On November 14th at a 12.02 pm a 7.8 magnitude earthquake struck Kaikoura leaving hundreds of tourists and residents stranded without water, food and shelter. The humility shown by the local and wider community was inspirational. Without hesitation the Takahanga Marae opened it’s arms to those most in need, inspiring a wave of response form the greater community.

Wellington screen printer Tom Lynch of Artisan Screen Prints has a longstanding friendship and working relationship with local Kaikoura artist Matt Moriarty. Together they have produced a limited edition screen print for Kaikoura to fundraise for the Takahanga Marae Charitable Trust. They aim to raise upwards of $5,000 for the charity.


Limited Edition of 65 prints, $150 each available from ASP's online store

Marguerite Formation
Screen Print on Colourplan Paper
620 x 440mm
Matt Moriarty, 2016

Printed by Tom Lynch - Artisan Screenprints
Written Fragments by Charles Hadfield

Art studio the morning of the Kaikoura Earthquake 14th November 2016

Art studio the morning of the Kaikoura Earthquake
14th November 2016

Artists statement

This work has been produced in recognition of the community response to the 7.8 magnitude Kaikoura Earthquake on 14th November 2016.
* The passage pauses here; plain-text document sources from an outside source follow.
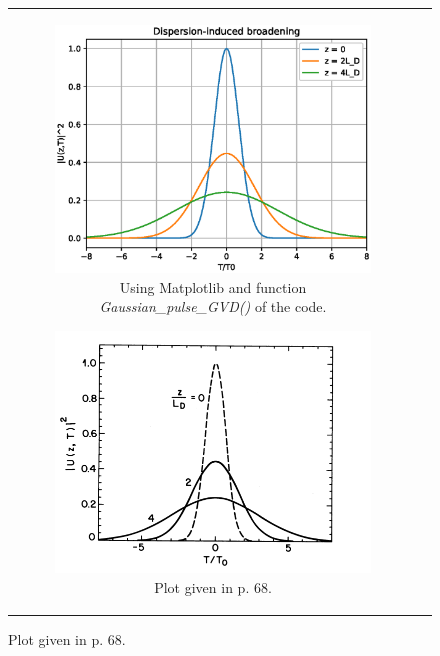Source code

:         \begin{figure}[label={fig:gvdmtp}, caption={Effect of GVD in a Gaussian pulse following Eq. \eqref{eq_ugvdg}.}]
        \centering
        \begin{tabular}[c]{cc}
        \centering
        \begin{subfigure}[b]{.53\textwidth}
		    \centering	
            \includegraphics[width=1\textwidth]{figures/chap3/gvdonlygaus.eps}
            \caption{Using Matplotlib and function \emph{Gaussian\_pulse\_GVD()} of the code.}\label{fig:gvdmtp1}
        \end{subfigure}
        \hfill
        \begin{subfigure}[b]{.53\textwidth}
		    \centering	
            \includegraphics[width=1\textwidth]{figures/chap3/gvdgausagr.png}
            \caption{Plot given in \citep{AgrawalBook} p. 68.}\label{fig:gvdmtp2}
        \end{subfigure}
        \end{tabular}
        \end{figure}
        
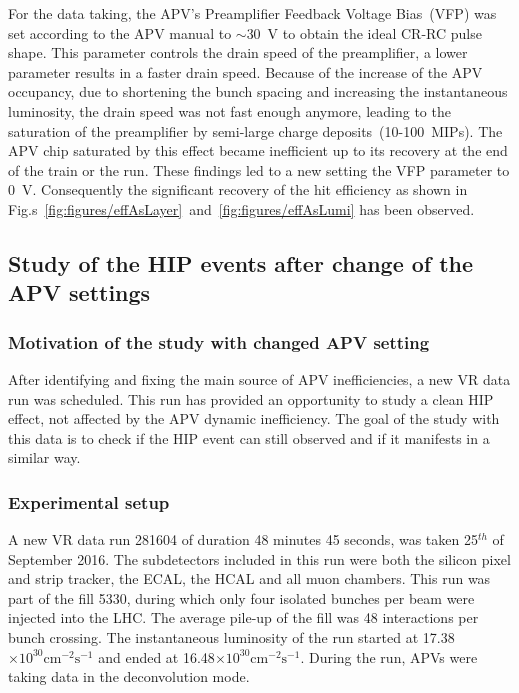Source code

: For the data taking, the APV's Preamplifier Feedback Voltage Bias~(VFP) was set according to the APV manual to $\sim$30~V to obtain the ideal CR-RC pulse shape. This parameter controls the drain speed of the preamplifier, a lower parameter results in a faster drain speed. Because of the increase of the APV occupancy, due to shortening the bunch spacing and increasing the instantaneous luminosity, the drain speed was not fast enough anymore, leading to the saturation of the preamplifier by semi-large charge deposits~(10-100~MIPs). The APV chip saturated by this effect became inefficient up to its recovery at the end of the train or the run. These findings led to a new setting the VFP parameter to 0~V. Consequently the significant recovery of the hit efficiency as shown in Fig.s~\ref{fig:figures/effAsLayer}~and~\ref{fig:figures/effAsLumi} has been observed.


\subsection{Study of the HIP events after change of the APV settings}

\subsubsection{Motivation of the study with changed APV setting}

After identifying and fixing the main source of APV inefficiencies, a new VR data run was scheduled. This run has provided an opportunity to study a clean HIP effect, not affected by the APV dynamic inefficiency. The goal of the study with this data is to check if the HIP event can still observed and if it manifests in a similar way.


\subsubsection{Experimental setup}

A new VR data run 281604 of duration 48 minutes 45 seconds, was taken 25$^{th}$ of September 2016. The subdetectors included in this run were both the silicon pixel and strip tracker, the ECAL, the HCAL and all muon chambers. This run was part of the fill 5330, during which only four isolated bunches per beam were injected into the LHC. The average pile-up of the fill was 48 interactions per bunch crossing. The instantaneous luminosity of the run started at 17.38$\times 10^{30} \mathrm{cm^{-2} s^{-1}}$ and ended at 16.48$\times 10^{30} \mathrm{cm^{-2} s^{-1}}$. During the run, APVs were taking data in the deconvolution mode. 

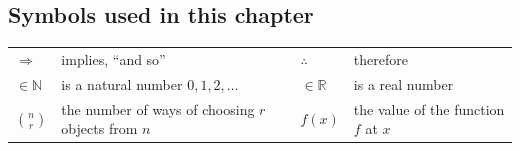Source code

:\documentclass[11pt]{article}
\begin{document}
\subsection*{Symbols used in this chapter}

\begin{tabular}{@{}p{1.5cm}p{6.2cm}p{1.5cm}p{6.2cm}@{}}
$\Rightarrow$ & implies, ``and so'' & $\therefore$ & therefore\\
$\in \mathbb{N}$ & is a natural number $0,1,2,\dots$ & $\in \mathbb{R}$ & is a real number\\
$\binom nr$ & the number of ways of choosing $r$ objects from $n$ & $f(x)$ & the value of the function $f$ at $x$\\
\end{tabular}
\end{document}
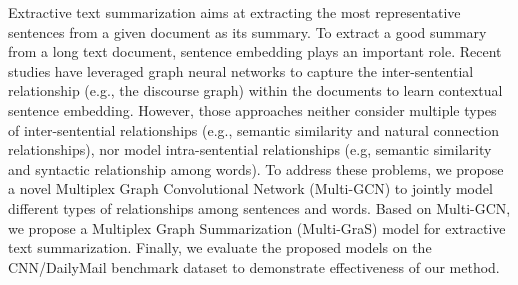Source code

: Extractive text summarization aims at extracting the most representative sentences from a given document as its summary.  To extract a good summary from a long text document, sentence embedding plays an important role. Recent studies have leveraged graph neural networks to capture the inter-sentential relationship (e.g., the discourse graph) within the documents to learn contextual sentence embedding. However, those approaches neither consider multiple types of inter-sentential relationships (e.g., semantic similarity and natural connection relationships), nor model intra-sentential relationships (e.g, semantic similarity and syntactic relationship among words). To address these problems, we propose a novel Multiplex Graph Convolutional Network (Multi-GCN) to jointly model different types of relationships among sentences and words. Based on Multi-GCN, we propose a Multiplex Graph Summarization (Multi-GraS) model for extractive text summarization. Finally, we evaluate the proposed models on the CNN/DailyMail benchmark dataset to demonstrate effectiveness of our method.
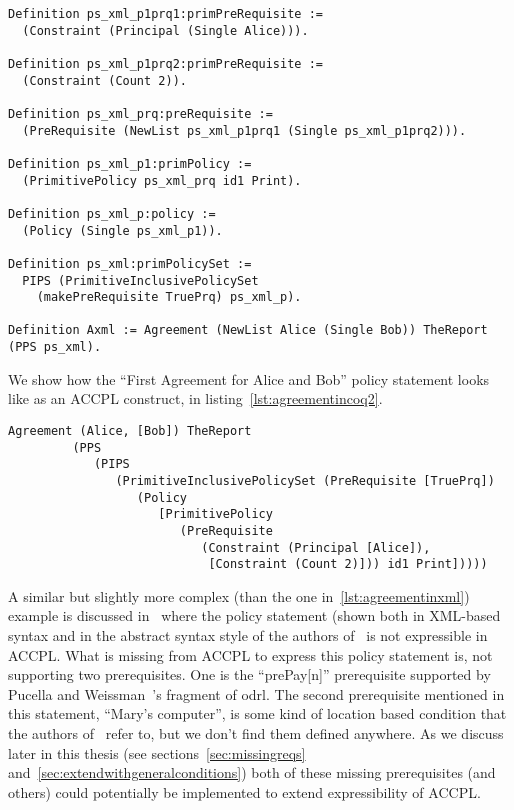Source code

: \begin{minipage}[c]{0.95\textwidth}
\begin{lstlisting}
Definition ps_xml_p1prq1:primPreRequisite := 
  (Constraint (Principal (Single Alice))).

Definition ps_xml_p1prq2:primPreRequisite := 
  (Constraint (Count 2)).

Definition ps_xml_prq:preRequisite := 
  (PreRequisite (NewList ps_xml_p1prq1 (Single ps_xml_p1prq2))).

Definition ps_xml_p1:primPolicy := 
  (PrimitivePolicy ps_xml_prq id1 Print).

Definition ps_xml_p:policy := 
  (Policy (Single ps_xml_p1)).

Definition ps_xml:primPolicySet :=
  PIPS (PrimitiveInclusivePolicySet
    (makePreRequisite TruePrq) ps_xml_p).

Definition Axml := Agreement (NewList Alice (Single Bob)) TheReport (PPS ps_xml).
\end{lstlisting}
\end{minipage} 

We show how the ``First Agreement for Alice and Bob'' policy statement looks like as an \ac{ACCPL} construct, in listing~\ref{lst:agreementincoq2}.

\begin{minipage}[c]{0.95\textwidth}
\begin{lstlisting}
Agreement (Alice, [Bob]) TheReport
         (PPS
            (PIPS
               (PrimitiveInclusivePolicySet (PreRequisite [TruePrq])
                  (Policy
                     [PrimitivePolicy
                        (PreRequisite
                           (Constraint (Principal [Alice]),
                            [Constraint (Count 2)])) id1 Print]))))

\end{lstlisting}
\end{minipage} 

A similar but slightly more complex (than the one in~\ref{lst:agreementinxml}) example is discussed in~\cite{pucella2006} where the policy statement (shown both in XML-based syntax and in the abstract syntax style of the authors of~\cite{pucella2006} is not expressible in \ac{ACCPL}. What is missing from \ac{ACCPL} to express this policy statement is, not supporting two prerequisites. One is the ``prePay[n]'' prerequisite supported by Pucella and Weissman~\cite{pucella2006}'s fragment of \ac{odrl}. The second prerequisite mentioned in this statement, ``Mary's computer'', is some kind of location based condition that the authors of~\cite{pucella2006} refer to, but we don't find them defined anywhere. As we discuss later in this thesis (see sections~\ref{sec:missingreqs} and~\ref{sec:extendwithgeneralconditions}) both of these missing prerequisites (and others) could potentially be implemented to extend expressibility of \ac{ACCPL}.

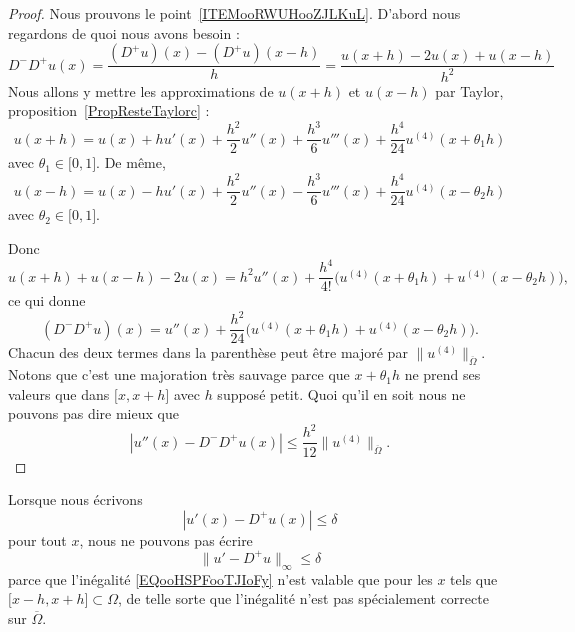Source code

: \begin{proof}
	Nous prouvons le point~\ref{ITEMooRWUHooZJLKuL}. D'abord nous regardons de quoi nous avons besoin :
	\begin{equation}        \label{EQooBLIIooWHXbqD}
		D^-D^+u(x)=\frac{ (D^+u)(x)-(D^+u)(x-h) }{ h }=\frac{ u(x+h)-2u(x)+u(x-h) }{ h^2 }
	\end{equation}
	Nous allons y mettre les approximations de \( u(x+h)\) et \( u(x-h)\) par Taylor, proposition~\ref{PropResteTaylorc} :
	\begin{equation}
		u(x+h)=u(x)+hu'(x)+\frac{ h^2 }{2}u''(x)+\frac{ h^3 }{ 6 }u'''(x)+\frac{ h^4 }{ 24 }u^{(4)}(x+\theta_1h)
	\end{equation}
	avec \( \theta_1\in \mathopen[ 0 , 1 \mathclose]\). De même,
	\begin{equation}
		u(x-h)=u(x)-hu'(x)+\frac{ h^2 }{2}u''(x)-\frac{ h^3 }{ 6 }u'''(x)+\frac{ h^4 }{ 24 }u^{(4)}(x-\theta_2h)
	\end{equation}
	avec \( \theta_2\in \mathopen[ 0 , 1 \mathclose]\).

	Donc
	\begin{equation}
		u(x+h)+u(x-h)-2u(x)=h^2u''(x)+\frac{ h^4 }{ 4! }\Big( u^{(4)}(x+\theta_1h)+u^{(4)}(x-\theta_2h) \Big),
	\end{equation}
	ce qui donne
	\begin{equation}
		(D^-D^+u)(x)=u''(x)+\frac{ h^2 }{ 24 }\Big( u^{(4)}(x+\theta_1h)+u^{(4)}(x-\theta_2h) \Big).
	\end{equation}
	Chacun des deux termes dans la parenthèse peut être majoré par \( \| u^{(4)} \|_{\overline{ \Omega }}\). Notons que c'est une majoration très sauvage parce que \( x+\theta_1h\) ne prend ses valeurs que dans \( \mathopen[ x , x+h \mathclose]\) avec \( h\) supposé petit. Quoi qu'il en soit nous ne pouvons pas dire mieux que
	\begin{equation}
		| u''(x)-D^-D^+u(x) |\leq \frac{ h^2 }{ 12 }\| u^{(4)} \|_{\overline{ \Omega }}.
	\end{equation}
\end{proof}

\begin{remark}
	Lorsque nous écrivons
	\begin{equation}        \label{EQooHSPFooTJIoFy}
		| u'(x)-D^+u(x) |\leq \delta
	\end{equation}
	pour tout \( x\), nous ne pouvons pas écrire
	\begin{equation}
		\| u'-D^+u \|_{\infty}\leq \delta
	\end{equation}
	parce que l'inégalité \eqref{EQooHSPFooTJIoFy} n'est valable que pour les \( x\) tels que \( \mathopen[ x-h , x+h \mathclose]\subset \Omega\), de telle sorte que l'inégalité n'est pas spécialement correcte sur \( \overline{ \Omega }\).
\end{remark}

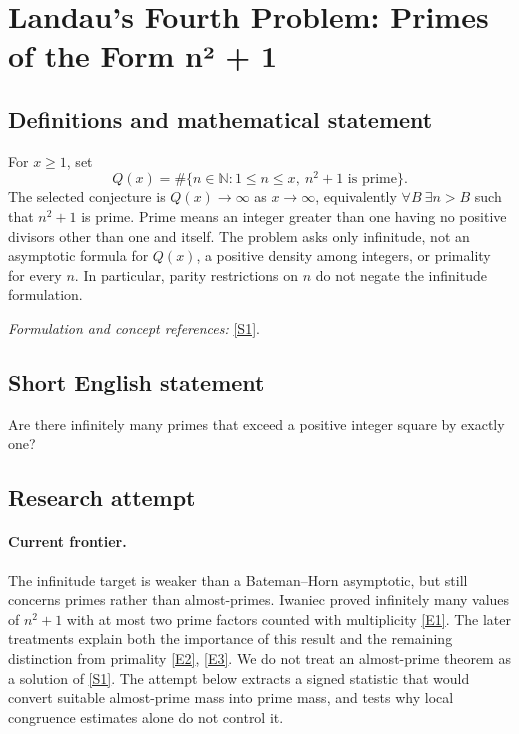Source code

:\documentclass[11pt,a4paper]{article}
\newcommand{\N}{\mathbb{N}}
\newcommand{\sref}[2]{\hyperlink{source:#1:#2}{[S#2]}}
\newcommand{\eref}[2]{\hyperlink{extra:#1:#2}{[E#2]}}
\newif\ifshowcatalogue
\newcommand{\cataloguescope}[1]{\ifshowcatalogue
 \paragraph{Exact scope in the supplied catalogue.}
 \begin{quote}\small #1\end{quote}\fi}
\numberwithin{equation}{section}
\begin{document}
\setcounter{section}{0}
\clearpage
\section*{\texorpdfstring{Landau's Fourth Problem: Primes of the Form n² + 1}{Landau's Fourth Problem: Primes of the Form n² + 1}}\label{47}
\subsection{Definitions and mathematical statement}
For $x\ge1$, set
\[
 Q(x)=\#\{n\in\N:1\le n\le x,\ n^2+1\text{ is prime}\}.
\]
The selected conjecture is $Q(x)\to\infty$ as $x\to\infty$, equivalently
$\forall B\ \exists n>B$ such that $n^2+1$ is prime. Prime means an integer greater than one having no positive divisors other than one and itself. The problem asks only infinitude, not an asymptotic formula for $Q(x)$, a positive density among integers, or primality for every $n$. In particular, parity restrictions on $n$ do not negate the infinitude formulation.
\par\smallskip\textit{Formulation and concept references:} \sref{47}{1}.
\cataloguescope{Prove or disprove that there are infinitely many primes of the form n\textasciicircum{}2+1 with n a positive integer.}
\subsection{Short English statement}
Are there infinitely many primes that exceed a positive integer square by exactly one?
\subsection{Research attempt}

\paragraph{Current frontier.}
The infinitude target is weaker than a Bateman--Horn asymptotic, but still concerns primes rather than almost-primes. Iwaniec proved infinitely many values of $n^2+1$ with at most two prime factors counted with multiplicity \eref{47}{1}. The later treatments explain both the importance of this result and the remaining distinction from primality \eref{47}{2}, \eref{47}{3}. We do not treat an almost-prime theorem as a solution of \sref{47}{1}. The attempt below extracts a signed statistic that would convert suitable almost-prime mass into prime mass, and tests why local congruence estimates alone do not control it.
\end{document}
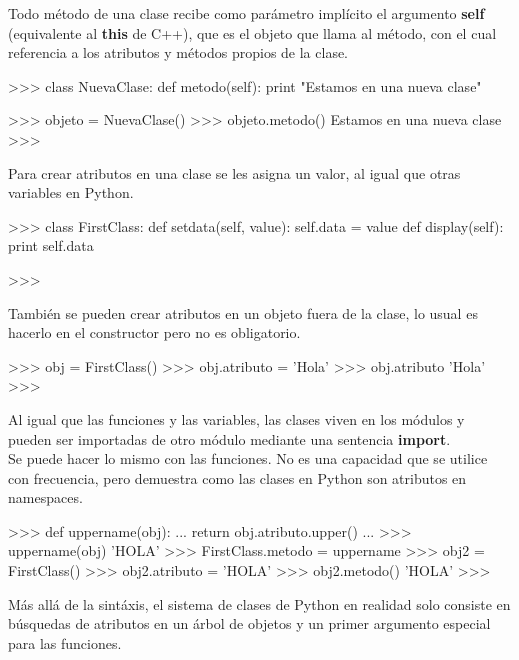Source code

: Todo método de una clase recibe como parámetro implícito el argumento \textbf{self} (equivalente al \textbf{this} de C++), que es el objeto que llama al método, con el cual referencia a los atributos y métodos propios de la clase.\\

\begin{pyglist} [language=python]
>>> class NuevaClase:
        def metodo(self):
            print "Estamos en una nueva clase"
 
>>> objeto = NuevaClase()
>>> objeto.metodo()
Estamos en una nueva clase
>>>
\end{pyglist}

Para crear atributos en una clase se les asigna un valor, al igual que otras variables en Python.\\

\begin{pyglist} [language=python]
>>> class FirstClass:
        def setdata(self, value):
            self.data = value
        def display(self):
            print self.data
    
>>> 
\end{pyglist}

También se pueden crear atributos en un objeto fuera de la clase, lo usual es  hacerlo en el constructor pero no es obligatorio.\\

\begin{pyglist} [language=python]
>>> obj = FirstClass()
>>> obj.atributo = 'Hola'
>>> obj.atributo
'Hola'
>>> 
\end{pyglist}

Al igual que las funciones y las variables, las clases viven en los módulos y pueden ser importadas de otro módulo mediante una sentencia \textbf{import}.\\

Se puede hacer lo mismo con las funciones. No es una capacidad que se utilice con frecuencia, pero demuestra como las clases en Python son atributos en namespaces.\\

\begin{pyglist} [language=python]
>>> def uppername(obj):
...     return obj.atributo.upper()
... 
>>> uppername(obj)
'HOLA'
>>> FirstClass.metodo = uppername
>>> obj2 = FirstClass()
>>> obj2.atributo = 'HOLA'
>>> obj2.metodo()
'HOLA'
>>> 
\end{pyglist}

Más allá de la sintáxis, el sistema de clases de Python en realidad solo consiste en búsquedas de atributos en un árbol de objetos y un primer argumento especial para las funciones.

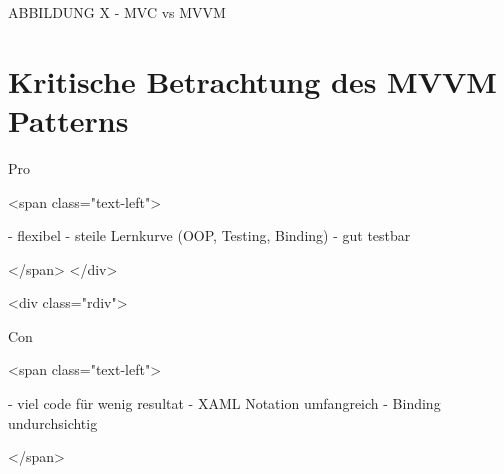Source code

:\documentclass[titlepage=false,12pt]{scrreprt}
\begin{document}
ABBILDUNG X - MVC vs MVVM

\chapter{Kritische Betrachtung des MVVM Patterns}



Pro

<span class="text-left">

- flexibel
- steile Lernkurve (OOP, Testing, Binding)
- gut testbar

</span>
</div>

<div class="rdiv">

Con

<span class="text-left">

- viel code für wenig resultat
- XAML Notation umfangreich
- Binding undurchsichtig

</span>
\end{document}
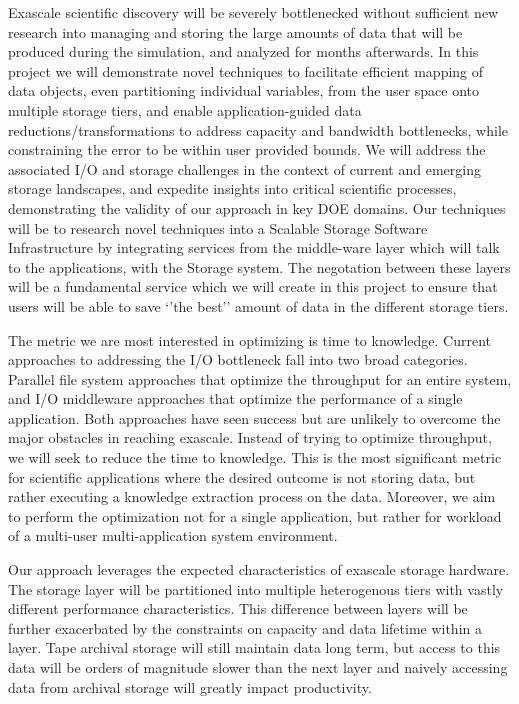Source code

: Exascale scientific discovery will be severely bottlenecked without
sufficient new research into managing and storing the large amounts of data
that will be produced during the simulation, and analyzed for months
afterwards.  
%
In this project we will demonstrate novel techniques to
facilitate efficient mapping of data objects, even partitioning individual
variables, from the user space onto multiple storage tiers, and enable
application-guided data reductions/transformations to address capacity and
bandwidth bottlenecks, while constraining the error to be within user
provided bounds. 
%
We will address the associated I/O and storage challenges in the context of
current and emerging storage landscapes, and expedite insights into critical
scientific processes, demonstrating the validity of our approach in key DOE
domains.  Our techniques will be to research novel techniques into a Scalable 
Storage Software Infrastructure by integrating services from the middle-ware layer which will
talk to the applications, with the Storage system. The negotation between these layers will
be a fundamental service which we will create in this project to ensure that users will be able
to save `'the best'' amount of data in the different storage tiers.

The metric we are most interested in optimizing is time to knowledge. Current
approaches to addressing the I/O bottleneck fall into two broad
categories. Parallel file system approaches that optimize the throughput for
an entire system, and I/O middleware approaches that optimize the
performance of a single application. Both approaches have seen success but
are unlikely to overcome the major obstacles in reaching exascale. Instead
of trying to optimize throughput, we will seek to reduce the time to
knowledge. This is the most significant metric for scientific applications
where the desired outcome is not storing data, but rather executing a
knowledge extraction process on the data. Moreover, we aim to perform the
optimization not for a single application, but rather for workload of a
multi-user multi-application system environment.

Our approach leverages the expected characteristics of exascale storage
hardware. The storage layer will be partitioned into multiple heterogenous
tiers with vastly different performance characteristics. This difference
between layers will be further exacerbated by the constraints on capacity
and data lifetime within a layer. Tape archival storage will still maintain
data long term, but access to this data will be orders of magnitude slower
than the next layer and naively accessing data from archival storage will
greatly impact productivity. 

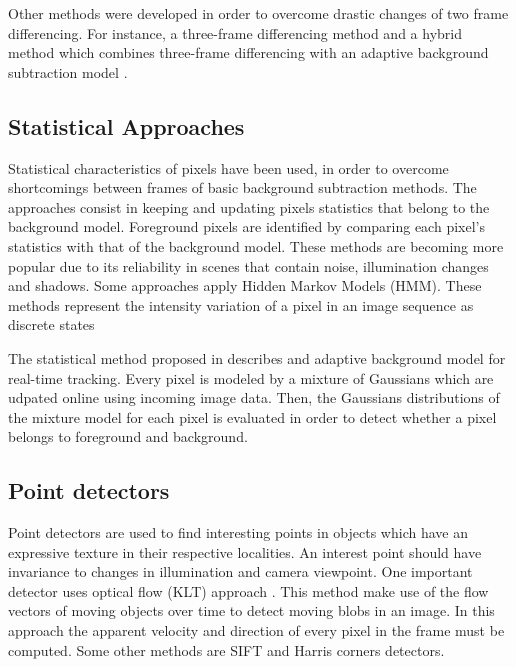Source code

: Other methods were developed in order to overcome drastic changes of two frame
differencing. For instance, a three-frame differencing method \cite{Wang2003} 
and a hybrid method which combines three-frame differencing with an adaptive
background subtraction model \cite{Collins2000}.

\subsection{Statistical Approaches}

Statistical characteristics of pixels have been used, in order to overcome
shortcomings between frames of basic background subtraction methods. The
approaches consist in keeping and updating pixels statistics that belong to the
background model. Foreground pixels are identified by comparing each pixel's
statistics with that of the background model. These methods are becoming more
popular due to its reliability in scenes that contain noise, illumination
changes and shadows. Some approaches apply Hidden Markov Models (HMM). These
methods \cite{Stenger2001,Rittscher2000} represent the intensity variation of a
pixel in an image sequence as discrete states

The statistical method proposed in \cite{Pham2010} describes and adaptive
background model for real-time tracking. Every pixel is modeled by a mixture of
Gaussians which are udpated online using incoming image data. Then, the
Gaussians distributions of the mixture model for each pixel is evaluated
in order to detect whether a pixel belongs to foreground and background.

\subsection{Point detectors}

Point detectors are used to find interesting points in objects which have an
expressive texture in their respective localities. An interest point should
have invariance to changes in illumination and camera viewpoint. One important
detector uses optical flow (KLT) approach \cite{Shi1994}. This method make use
of the flow vectors of moving objects over time to detect moving blobs in an
image. In this approach the apparent velocity and direction of every pixel in
the frame must be computed. Some other methods are SIFT \cite{Lowe2004b} and
Harris \cite{Harris1988} corners detectors.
In nature Sperm Whales adopt a complex social response known as the Marguerite Formation, surrounding a vulnerable pod member to protect it from danger. This natural phenomenon forms the compositional structure for the artwork. 

Composed electronically, processed through a series of regressions and printed on a flat bed, the work is a receptor surface for fragments of studio residue such as sketches, painted samples, works in progress, backing sheets, paint spills and surface damage found and documented during the clean-up of the artists studio the day after the earthquake.

Embedded in the work are written fragments form Auckland based Poet Charles Hadfield’s sequence titled ‘Burnings’. Hadfield has also collaborated with Moriarty on artwork in the past. 

These particular fragments from Hadfield’s ‘Burnings’ resonated, says Moriarty, as they read to me as a kind of aspirational mantra for a damaged community, the need ‘to look the other way too’, but also in that they relate directly to viewing.

The collaborative nature of the work is important, says Moriarty, as it relates directly to the pod like response effort of the local and wider community for Kaikoura.